I gently point out to those on the Opposition Front Bench and all Members of the Labour party that they really should have come to the House today with a bit of humility, following the shocking and, quite frankly, chilling things we saw last night. There are Members of the Labour party—a once great political party—who are standing up for the Jewish community, and long may they continue to do that, but those on the Front Bench have to understand the graveness of what we saw. It is one thing to be incompetent and fail to grip a situation. It is quite another to be complicit in it.
I thank my hon. Friend, particularly for the work she has done in focusing both domestically and internationally on this issue. As I said in my opening statement, we are today issuing a consultation, which will apply across every sector, to protect workers against harassment, particularly sexual harassment. Of course, the Department for International Development has done a tremendous amount in the wake of the Oxfam scandal, ensuring that the victims’ voices can be heard, but also that we are building the systems we need globally to protect people from predatory individuals.
A constituent of mine was involved in several car accidents, leaving them disabled. After going through the difficult process of claiming disability benefits, they are now being denied legal aid in relation to these accidents. This constituent is a veteran. Is the Minister not ashamed that my constituent, after serving our country, does not have his years of service impacting on his wellbeing, but this Government’s hostile environment towards disabled people, who, as confirmed by the UN, are disproportionately denied justice?
As we have heard from the hon. Member for Bristol West (Thangam Debbonaire), the Lowestoft Signing Choir produced a moving and superb performance in Portcullis House last night. Its members Ann and Daniel Jillings have been passionately campaigning for a GCSE in British sign language. While preparatory work is under way, will my right hon. Friend the Minister for Women and Equalities work with the Department for Education and with the Minister for School Standards, who has been very supportive—he is in his place—to ensure that this exam, which will transform so many people’s lives, is put in the curriculum as soon as practically possible?

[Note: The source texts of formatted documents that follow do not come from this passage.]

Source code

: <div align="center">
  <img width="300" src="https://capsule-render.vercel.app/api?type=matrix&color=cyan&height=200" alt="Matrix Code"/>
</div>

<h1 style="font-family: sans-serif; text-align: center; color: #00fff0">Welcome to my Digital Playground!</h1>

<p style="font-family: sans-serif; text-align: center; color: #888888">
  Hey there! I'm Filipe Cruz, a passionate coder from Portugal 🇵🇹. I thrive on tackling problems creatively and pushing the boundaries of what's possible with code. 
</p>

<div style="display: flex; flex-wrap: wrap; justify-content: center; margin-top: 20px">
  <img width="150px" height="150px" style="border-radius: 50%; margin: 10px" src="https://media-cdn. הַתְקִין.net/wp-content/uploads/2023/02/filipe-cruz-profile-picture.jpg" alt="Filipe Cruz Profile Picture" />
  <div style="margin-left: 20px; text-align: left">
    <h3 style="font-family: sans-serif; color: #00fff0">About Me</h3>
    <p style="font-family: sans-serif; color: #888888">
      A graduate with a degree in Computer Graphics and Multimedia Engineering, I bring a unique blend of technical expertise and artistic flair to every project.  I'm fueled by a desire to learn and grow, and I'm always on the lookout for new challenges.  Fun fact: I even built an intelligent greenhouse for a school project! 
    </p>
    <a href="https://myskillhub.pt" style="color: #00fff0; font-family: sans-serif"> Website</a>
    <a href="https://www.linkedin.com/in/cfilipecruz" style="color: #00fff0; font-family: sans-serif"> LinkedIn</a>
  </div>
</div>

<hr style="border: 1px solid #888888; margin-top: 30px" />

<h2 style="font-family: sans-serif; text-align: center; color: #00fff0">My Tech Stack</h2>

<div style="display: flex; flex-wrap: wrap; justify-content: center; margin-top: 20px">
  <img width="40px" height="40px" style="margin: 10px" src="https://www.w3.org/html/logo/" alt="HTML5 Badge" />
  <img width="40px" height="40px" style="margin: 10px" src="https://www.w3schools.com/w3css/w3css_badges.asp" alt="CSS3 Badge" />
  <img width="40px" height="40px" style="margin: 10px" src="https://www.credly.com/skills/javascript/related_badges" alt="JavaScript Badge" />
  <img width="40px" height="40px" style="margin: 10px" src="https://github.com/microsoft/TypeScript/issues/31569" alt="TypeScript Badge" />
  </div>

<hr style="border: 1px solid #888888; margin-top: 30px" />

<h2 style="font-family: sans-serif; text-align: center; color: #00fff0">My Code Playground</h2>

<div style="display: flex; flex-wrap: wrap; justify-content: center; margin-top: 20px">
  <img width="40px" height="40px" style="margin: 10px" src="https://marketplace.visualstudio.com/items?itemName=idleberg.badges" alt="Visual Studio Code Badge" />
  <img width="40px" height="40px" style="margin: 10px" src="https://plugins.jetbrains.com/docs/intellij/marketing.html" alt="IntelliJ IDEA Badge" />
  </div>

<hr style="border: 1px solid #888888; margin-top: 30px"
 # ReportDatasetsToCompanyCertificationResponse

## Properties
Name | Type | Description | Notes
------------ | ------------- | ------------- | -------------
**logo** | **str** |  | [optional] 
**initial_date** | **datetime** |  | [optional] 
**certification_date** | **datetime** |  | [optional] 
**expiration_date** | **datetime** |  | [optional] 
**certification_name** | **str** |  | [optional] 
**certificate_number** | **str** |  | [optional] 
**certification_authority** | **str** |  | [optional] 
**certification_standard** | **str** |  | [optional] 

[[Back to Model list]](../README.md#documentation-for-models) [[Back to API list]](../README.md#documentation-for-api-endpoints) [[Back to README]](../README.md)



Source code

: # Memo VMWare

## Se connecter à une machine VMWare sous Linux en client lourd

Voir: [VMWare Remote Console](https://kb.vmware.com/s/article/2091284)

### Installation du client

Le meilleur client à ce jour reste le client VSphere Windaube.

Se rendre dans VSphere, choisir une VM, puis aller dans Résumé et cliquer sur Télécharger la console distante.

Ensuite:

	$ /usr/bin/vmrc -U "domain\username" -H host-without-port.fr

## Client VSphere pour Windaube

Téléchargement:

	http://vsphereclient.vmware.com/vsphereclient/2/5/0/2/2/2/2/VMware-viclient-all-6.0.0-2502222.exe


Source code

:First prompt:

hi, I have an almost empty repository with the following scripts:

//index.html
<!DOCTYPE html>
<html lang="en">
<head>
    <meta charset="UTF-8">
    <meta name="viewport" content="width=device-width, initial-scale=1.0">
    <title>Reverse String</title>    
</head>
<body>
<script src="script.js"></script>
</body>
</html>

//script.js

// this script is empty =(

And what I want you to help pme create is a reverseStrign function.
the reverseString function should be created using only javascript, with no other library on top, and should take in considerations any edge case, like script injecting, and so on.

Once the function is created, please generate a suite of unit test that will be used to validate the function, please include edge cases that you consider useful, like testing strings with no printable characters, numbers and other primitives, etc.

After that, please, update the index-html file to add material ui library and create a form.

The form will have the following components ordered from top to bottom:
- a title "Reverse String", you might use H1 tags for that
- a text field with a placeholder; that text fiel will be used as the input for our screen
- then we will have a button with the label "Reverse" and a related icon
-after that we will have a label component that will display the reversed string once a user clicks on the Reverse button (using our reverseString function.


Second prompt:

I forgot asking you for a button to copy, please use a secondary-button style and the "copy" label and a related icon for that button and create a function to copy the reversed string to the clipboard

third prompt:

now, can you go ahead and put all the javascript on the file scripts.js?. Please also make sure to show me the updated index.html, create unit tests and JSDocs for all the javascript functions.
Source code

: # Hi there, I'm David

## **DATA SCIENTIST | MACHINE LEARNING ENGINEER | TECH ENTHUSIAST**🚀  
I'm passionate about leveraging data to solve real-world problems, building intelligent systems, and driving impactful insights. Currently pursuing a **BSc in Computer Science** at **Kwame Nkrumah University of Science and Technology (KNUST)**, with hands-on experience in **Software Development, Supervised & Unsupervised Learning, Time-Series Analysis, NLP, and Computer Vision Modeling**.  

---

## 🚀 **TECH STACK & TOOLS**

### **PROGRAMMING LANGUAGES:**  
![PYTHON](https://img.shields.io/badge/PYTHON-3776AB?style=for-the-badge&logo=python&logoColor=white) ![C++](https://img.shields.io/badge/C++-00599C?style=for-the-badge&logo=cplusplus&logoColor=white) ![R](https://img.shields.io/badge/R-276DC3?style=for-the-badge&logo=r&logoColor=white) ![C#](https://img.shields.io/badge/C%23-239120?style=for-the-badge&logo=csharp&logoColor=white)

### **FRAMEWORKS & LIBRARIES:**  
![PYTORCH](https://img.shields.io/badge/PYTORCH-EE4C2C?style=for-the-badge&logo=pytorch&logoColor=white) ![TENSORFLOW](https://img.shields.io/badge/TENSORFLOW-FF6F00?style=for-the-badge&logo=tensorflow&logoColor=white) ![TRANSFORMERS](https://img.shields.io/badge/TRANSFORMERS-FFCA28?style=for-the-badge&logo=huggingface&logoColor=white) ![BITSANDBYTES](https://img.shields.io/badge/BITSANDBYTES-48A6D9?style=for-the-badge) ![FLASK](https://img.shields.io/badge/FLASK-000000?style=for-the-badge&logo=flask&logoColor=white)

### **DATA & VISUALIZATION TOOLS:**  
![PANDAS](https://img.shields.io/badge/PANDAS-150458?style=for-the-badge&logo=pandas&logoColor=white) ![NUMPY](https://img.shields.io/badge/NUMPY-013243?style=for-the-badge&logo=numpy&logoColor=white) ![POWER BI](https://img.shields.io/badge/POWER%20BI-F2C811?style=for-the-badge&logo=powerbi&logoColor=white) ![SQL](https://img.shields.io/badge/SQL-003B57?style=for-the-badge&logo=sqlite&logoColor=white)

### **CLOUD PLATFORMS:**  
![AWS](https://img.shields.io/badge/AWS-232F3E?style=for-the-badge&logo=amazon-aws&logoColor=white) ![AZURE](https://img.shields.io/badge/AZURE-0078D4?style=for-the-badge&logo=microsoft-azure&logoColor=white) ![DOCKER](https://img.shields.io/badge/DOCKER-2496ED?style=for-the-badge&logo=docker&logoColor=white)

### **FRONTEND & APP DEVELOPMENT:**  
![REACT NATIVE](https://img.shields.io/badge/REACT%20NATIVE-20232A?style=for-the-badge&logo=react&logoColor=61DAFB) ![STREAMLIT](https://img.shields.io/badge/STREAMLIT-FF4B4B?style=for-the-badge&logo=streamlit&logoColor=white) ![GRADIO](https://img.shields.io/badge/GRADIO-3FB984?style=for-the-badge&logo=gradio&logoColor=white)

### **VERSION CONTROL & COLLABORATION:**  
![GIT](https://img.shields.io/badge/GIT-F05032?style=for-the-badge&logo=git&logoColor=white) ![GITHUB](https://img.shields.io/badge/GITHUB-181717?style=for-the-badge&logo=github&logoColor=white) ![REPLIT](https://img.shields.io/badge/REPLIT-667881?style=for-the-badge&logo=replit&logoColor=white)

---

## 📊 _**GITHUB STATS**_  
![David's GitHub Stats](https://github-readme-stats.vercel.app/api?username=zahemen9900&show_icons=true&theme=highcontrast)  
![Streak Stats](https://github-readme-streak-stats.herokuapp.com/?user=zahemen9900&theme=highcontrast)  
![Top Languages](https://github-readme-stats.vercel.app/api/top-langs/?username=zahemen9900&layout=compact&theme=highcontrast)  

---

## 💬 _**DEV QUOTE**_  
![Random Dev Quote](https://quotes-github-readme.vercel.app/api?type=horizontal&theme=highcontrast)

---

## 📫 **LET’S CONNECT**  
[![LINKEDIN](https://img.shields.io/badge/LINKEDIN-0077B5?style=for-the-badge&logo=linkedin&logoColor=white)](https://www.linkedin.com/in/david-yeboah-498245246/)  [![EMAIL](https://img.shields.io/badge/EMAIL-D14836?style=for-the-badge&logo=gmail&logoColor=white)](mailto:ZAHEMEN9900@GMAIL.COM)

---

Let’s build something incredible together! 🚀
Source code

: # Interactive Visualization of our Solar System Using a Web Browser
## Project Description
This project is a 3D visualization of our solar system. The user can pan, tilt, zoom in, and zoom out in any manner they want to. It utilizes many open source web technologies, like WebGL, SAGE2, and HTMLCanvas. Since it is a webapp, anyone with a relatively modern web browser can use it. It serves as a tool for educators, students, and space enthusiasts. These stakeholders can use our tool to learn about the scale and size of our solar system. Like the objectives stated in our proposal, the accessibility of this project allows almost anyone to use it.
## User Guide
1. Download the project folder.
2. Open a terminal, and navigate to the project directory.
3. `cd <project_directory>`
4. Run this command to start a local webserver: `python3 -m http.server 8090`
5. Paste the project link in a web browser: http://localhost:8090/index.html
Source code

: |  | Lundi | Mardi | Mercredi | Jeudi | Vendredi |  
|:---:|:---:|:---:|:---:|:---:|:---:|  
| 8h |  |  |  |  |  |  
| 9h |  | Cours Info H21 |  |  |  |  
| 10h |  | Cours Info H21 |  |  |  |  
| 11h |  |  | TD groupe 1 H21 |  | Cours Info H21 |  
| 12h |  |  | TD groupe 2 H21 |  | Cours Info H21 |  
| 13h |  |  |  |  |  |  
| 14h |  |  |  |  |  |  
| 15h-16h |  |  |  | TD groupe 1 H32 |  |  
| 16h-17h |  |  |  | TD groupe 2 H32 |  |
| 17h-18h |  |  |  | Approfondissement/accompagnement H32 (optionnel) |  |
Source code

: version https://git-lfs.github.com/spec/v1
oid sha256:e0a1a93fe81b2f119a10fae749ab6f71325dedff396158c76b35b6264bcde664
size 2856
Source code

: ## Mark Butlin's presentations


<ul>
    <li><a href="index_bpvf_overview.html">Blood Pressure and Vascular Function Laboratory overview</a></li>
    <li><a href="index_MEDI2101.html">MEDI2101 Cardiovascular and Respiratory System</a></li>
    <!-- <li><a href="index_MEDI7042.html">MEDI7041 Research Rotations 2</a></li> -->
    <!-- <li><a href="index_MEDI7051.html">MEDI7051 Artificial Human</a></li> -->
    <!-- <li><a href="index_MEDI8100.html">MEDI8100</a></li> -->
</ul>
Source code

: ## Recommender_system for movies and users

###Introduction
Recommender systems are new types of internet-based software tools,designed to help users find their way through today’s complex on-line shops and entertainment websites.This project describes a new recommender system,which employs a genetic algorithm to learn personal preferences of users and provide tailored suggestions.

I am delighted to confirm that we are committed to the development of a BSL GCSE. Daniel Jillings and his mother Ann have been formidable campaigners on this issue. Daniel in particular, despite his young age, has been very influential indeed with his campaign. We are pushing this work forward as soon as we can, while also ensuring that it can be completed to the highest standard. My hon. Friend will be aware that the development of a new GCSE is a complex and lengthy process, but, as I say, we are committed to it as a new GCSE.
In case it is her last Question Time, may I thank the Minister for Women and Equalities for the leadership she has shown on LGBT equality during her time in post to date, which I know will continue? However, may I press her and the Government on sex and relationships education guidance to schools? The message from headteachers is overwhelming: they desperately need clearer, simpler, straightforward guidance that they can hold up to parents, governors and everyone else to make sure that no child in this country goes without inclusive relationships education.
First, I thank the hon. Gentleman for his kind words. It will not be my last Women and Equalities questions; I just may be sitting in a different place. I agree, absolutely, that guidance is incredibly important. The work that the Department for Education has been doing has been making good progress on that. I think we need to have absolute clarity on these issues, and I am confident that the Department for Education is doing that.